As Hirst has become wealthier, his work, which (as Houellebecq points out) incessantly circles the twin poles of death and money, has lost the cocoon of edgy cool that sheltered it through the 90s, to emerge, like one of his murdered butterflies, in its full form: as a pure commodity, fluttering free of the things that tie most art down – aesthetics, geography, the specifics of material and manufacture. He has certain signature elements (dots, pills, dead things, shiny shelves, chunks of scientific text) that can be deployed, with minor variations, at every price point from major installation to souvenir mug. His thematic interests in pop culture, shock and replication make it easy to keep a straight face while he sells his dodgier diffusion lines in markets that haven't been saturated by the earlier "better" work – see, for example, the shameless recent series of National Geographic-style butterfly photos, punted out in Hong Kong, safely away from the derision that might have accompanied them in London or New York.

This isn't just art that exists in the market, or is "about" the market. This is art that is the market – a series of gestures that are made wholly or primarily to capture and embody financial value, and only secondarily have any other function or virtue. Hirst has gone way beyond Warhol's explorations of repetition and banality. Sooner or later, his advisers will surely find a way for him to dispense with the actual objects altogether and he will package concepts in tranches, like mortgage securities, some good stuff with some trash, to be traded on the bourse in Miami-Basel.

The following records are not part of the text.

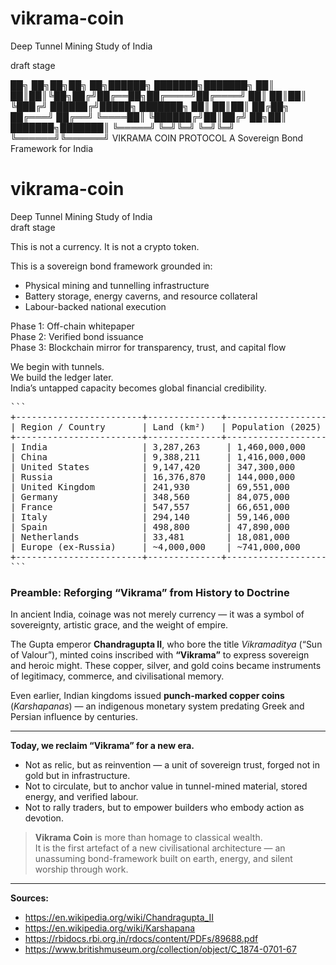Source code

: # vikrama-coin
Deep Tunnel Mining Study of India 

draft stage 

██╗   ██╗██╗██╗  ██╗██████╗ ███████╗███████╗
██║   ██║██║╚██╗██╔╝██╔══██╗██╔════╝██╔════╝
██║   ██║██║ ╚███╔╝ ██████╔╝█████╗  ███████╗
██║   ██║██║ ██╔██╗ ██╔═══╝ ██╔══╝  ╚════██║
╚██████╔╝██║██╔╝ ██╗██║     ███████╗███████║
 ╚═════╝ ╚═╝╚═╝  ╚═╝╚═╝     ╚══════╝╚══════╝
           VIKRAMA COIN PROTOCOL
     A Sovereign Bond Framework for India

# vikrama-coin  
Deep Tunnel Mining Study of India  
draft stage

This is not a currency. It is not a crypto token.

This is a sovereign bond framework grounded in:
- Physical mining and tunnelling infrastructure
- Battery storage, energy caverns, and resource collateral
- Labour-backed national execution

Phase 1: Off-chain whitepaper  
Phase 2: Verified bond issuance  
Phase 3: Blockchain mirror for transparency, trust, and capital flow

We begin with tunnels.  
We build the ledger later.  
India’s untapped capacity becomes global financial credibility.


<pre>
```
+------------------------+--------------+--------------------+----------------+--------------+----------------------------+
| Region / Country       | Land (km²)   | Population (2025)   | Density (/km²) | Median Age   | Resource Value (USD est.) |
+------------------------+--------------+--------------------+----------------+--------------+----------------------------+
| India                  | 3,287,263     | 1,460,000,000       | 492            | 29.8         | ~$10 trillion              |
| China                  | 9,388,211     | 1,416,000,000       | 151            | 38.4         | ~$23 trillion              |
| United States          | 9,147,420     | 347,300,000         | 38             | 38.5         | ~$45 trillion              |
| Russia                 | 16,376,870    | 144,000,000         | 9              | 39.6         | ~$75 trillion              |
| United Kingdom         | 241,930       | 69,551,000          | 287            | 40.6         | —                          |
| Germany                | 348,560       | 84,075,000          | 241            | 46.8         | —                          |
| France                 | 547,557       | 66,651,000          | 122            | 41.7         | —                          |
| Italy                  | 294,140       | 59,146,000          | 201            | 48.4         | —                          |
| Spain                  | 498,800       | 47,890,000          | 96             | 46.8         | —                          |
| Netherlands            | 33,481        | 18,081,000          | 424            | ~43          | —                          |
| Europe (ex-Russia)     | ~4,000,000    | ~741,000,000        | ~185           | ~43          | —                          |
+------------------------+--------------+--------------------+----------------+--------------+----------------------------+
```
</pre>


### Preamble: Reforging “Vikrama” from History to Doctrine

In ancient India, coinage was not merely currency — it was a symbol of sovereignty, artistic grace, and the weight of empire.

The Gupta emperor **Chandragupta II**, who bore the title *Vikramaditya* (“Sun of Valour”), minted coins inscribed with **“Vikrama”** to express sovereign and heroic might. These copper, silver, and gold coins became instruments of legitimacy, commerce, and civilisational memory.

Even earlier, Indian kingdoms issued **punch-marked copper coins** (*Karshapanas*) — an indigenous monetary system predating Greek and Persian influence by centuries.

---

**Today, we reclaim “Vikrama” for a new era.**

- Not as relic, but as reinvention — a unit of sovereign trust, forged not in gold but in infrastructure.
- Not to circulate, but to anchor value in tunnel-mined material, stored energy, and verified labour.
- Not to rally traders, but to empower builders who embody action as devotion.

> **Vikrama Coin** is more than homage to classical wealth.  
> It is the first artefact of a new civilisational architecture — an unassuming bond-framework built on earth, energy, and silent worship through work.

---

**Sources:**
- https://en.wikipedia.org/wiki/Chandragupta_II  
- https://en.wikipedia.org/wiki/Karshapana  
- https://rbidocs.rbi.org.in/rdocs/content/PDFs/89688.pdf  
- https://www.britishmuseum.org/collection/object/C_1874-0701-67
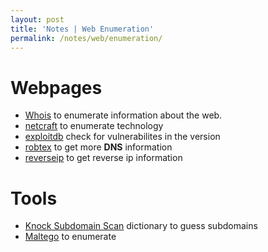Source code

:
 ```yaml
---
layout: post
title: 'Notes | Web Enumeration'
permalink: /notes/web/enumeration/
---
```


# Webpages
- [Whois](https://whois.domaintools.com/) to enumerate information about the web.
- [netcraft](https://sitereport.netcraft.com/) to enumerate technology
- [exploitdb](https://www.exploit-db.com/) check for vulnerabilites in the version
- [robtex](https://www.robtex.com/) to get more **DNS** information
- [reverseip](https://viewdns.info/reverseip/) to get reverse ip information

# Tools
- [Knock Subdomain Scan](https://github.com/guelfoweb/knock) dictionary to guess subdomains
- [Maltego](https://www.maltego.com/) to enumerate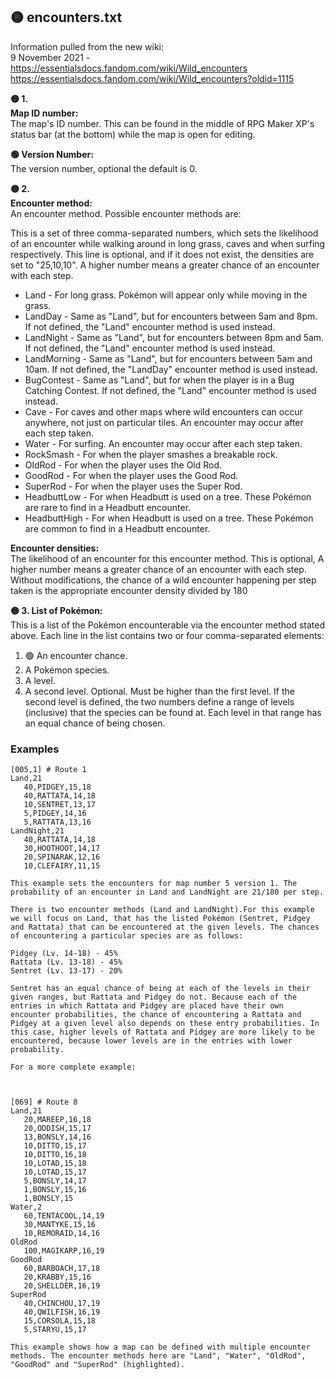 ## 🟡 encounters.txt

Information pulled from the new wiki:  
9 November 2021 - https://essentialsdocs.fandom.com/wiki/Wild_encounters  
https://essentialsdocs.fandom.com/wiki/Wild_encounters?oldid=1115

**🟡 1.**  
**Map ID number:**  
The map's ID number. This can be found in the middle of RPG Maker XP's status bar (at the bottom) while the map is open for editing.

**🟢 Version Number:**  
The version number, optional the default is 0.

**🟡 2.**  
**Encounter method:**  
An encounter method. Possible encounter methods are:

This is a set of three comma-separated numbers, which sets the likelihood of an encounter while walking around in long grass, caves and when surfing respectively. This line is optional, and if it does not exist, the densities are set to "25,10,10". A higher number means a greater chance of an encounter with each step.
- Land - For long grass. Pokémon will appear only while moving in the grass.
- LandDay - Same as "Land", but for encounters between 5am and 8pm. If not defined, the "Land" encounter method is used instead.
- LandNight - Same as "Land", but for encounters between 8pm and 5am. If not defined, the "Land" encounter method is used instead.
- LandMorning - Same as "Land", but for encounters between 5am and 10am. If not defined, the "LandDay" encounter method is used instead.
- BugContest - Same as "Land", but for when the player is in a Bug Catching Contest. If not defined, the "Land" encounter method is used instead.
- Cave - For caves and other maps where wild encounters can occur anywhere, not just on particular tiles. An encounter may occur after each step taken.
- Water - For surfing. An encounter may occur after each step taken.
- RockSmash - For when the player smashes a breakable rock.
- OldRod - For when the player uses the Old Rod.
- GoodRod - For when the player uses the Good Rod.
- SuperRod - For when the player uses the Super Rod.
- HeadbuttLow - For when Headbutt is used on a tree. These Pokémon are rare to find in a Headbutt encounter.
- HeadbuttHigh - For when Headbutt is used on a tree. These Pokémon are common to find in a Headbutt encounter.


**Encounter densities:**  
The likelihood of an encounter for this encounter method. This is optional, A higher number means a greater chance of an encounter with each step. Without modifications, the chance of a wild encounter happening per step taken is the appropriate encounter density divided by 180


**🟡 3. List of Pokémon:**  
This is a list of the Pokémon encounterable via the encounter method stated above. Each line in the list contains two or four comma-separated elements:
1. 🟢 An encounter chance.
2. A Pokémon species.
3. A level.
4. A second level. Optional. Must be higher than the first level.
If the second level is defined, the two numbers define a range of levels (inclusive) that the species can be found at. Each level in that range has an equal chance of being chosen.


### Examples
```
[005,1] # Route 1
Land,21
   40,PIDGEY,15,18
   40,RATTATA,14,18
   10,SENTRET,13,17
   5,PIDGEY,14,16
   5,RATTATA,13,16
LandNight,21
   40,RATTATA,14,18
   30,HOOTHOOT,14,17
   20,SPINARAK,12,16
   10,CLEFAIRY,11,15

This example sets the encounters for map number 5 version 1. The probability of an encounter in Land and LandNight are 21/180 per step.

There is two encounter methods (Land and LandNight).For this example we will focus on Land, that has the listed Pokémon (Sentret, Pidgey and Rattata) that can be encountered at the given levels. The chances of encountering a particular species are as follows:

Pidgey (Lv. 14-18) - 45%
Rattata (Lv. 13-18) - 45%
Sentret (Lv. 13-17) - 20%

Sentret has an equal chance of being at each of the levels in their given ranges, but Rattata and Pidgey do not. Because each of the entries in which Rattata and Pidgey are placed have their own encounter probabilities, the chance of encountering a Rattata and Pidgey at a given level also depends on these entry probabilities. In this case, higher levels of Rattata and Pidgey are more likely to be encountered, because lower levels are in the entries with lower probability.

For a more complete example:



[069] # Route 8
Land,21
   20,MAREEP,16,18
   20,ODDISH,15,17
   13,BONSLY,14,16
   10,DITTO,15,17
   10,DITTO,16,18
   10,LOTAD,15,18
   10,LOTAD,15,17
   5,BONSLY,14,17
   1,BONSLY,15,16
   1,BONSLY,15
Water,2
   60,TENTACOOL,14,19
   30,MANTYKE,15,16
   10,REMORAID,14,16
OldRod
   100,MAGIKARP,16,19
GoodRod
   60,BARBOACH,17,18
   20,KRABBY,15,16
   20,SHELLDER,16,19
SuperRod
   40,CHINCHOU,17,19
   40,QWILFISH,16,19
   15,CORSOLA,15,18
   5,STARYU,15,17
  
This example shows how a map can be defined with multiple encounter methods. The encounter methods here are "Land", "Water", "OldRod", "GoodRod" and "SuperRod" (highlighted).

```



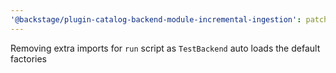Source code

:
 ```yaml
---
'@backstage/plugin-catalog-backend-module-incremental-ingestion': patch
---
```


Removing extra imports for `run` script as `TestBackend` auto loads the default factories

For the moment, Hirst still has to make things and we still have to look at them. The byproduct of his activities is the most starkly authoritarian corpus of art of recent times. All those hard, glittering surfaces, those rotting animals. The body, for Hirst, is trash, which exists to be anatomised, displayed, described in cribbed Latin names. The only way to cheat death is to slough off your rotting flesh and take on the qualities of capital. It's the 21st-century version of ars longa, vita brevis. Don't just make money, be money: weightless, ubiquitous, infinitely circulating, immortal.

The aspiration to break the bounds of the particular has always shown through in such Hirst titles as I Want to Spend the Rest of My Life, Everywhere, With Everyone, One to One, Always, Forever, Now (his 1997 book) and Beautiful Inside My Head Forever, the 2008 Sotheby's auction where he sold $198m worth of art direct to the public, bypassing the galleries who represent him.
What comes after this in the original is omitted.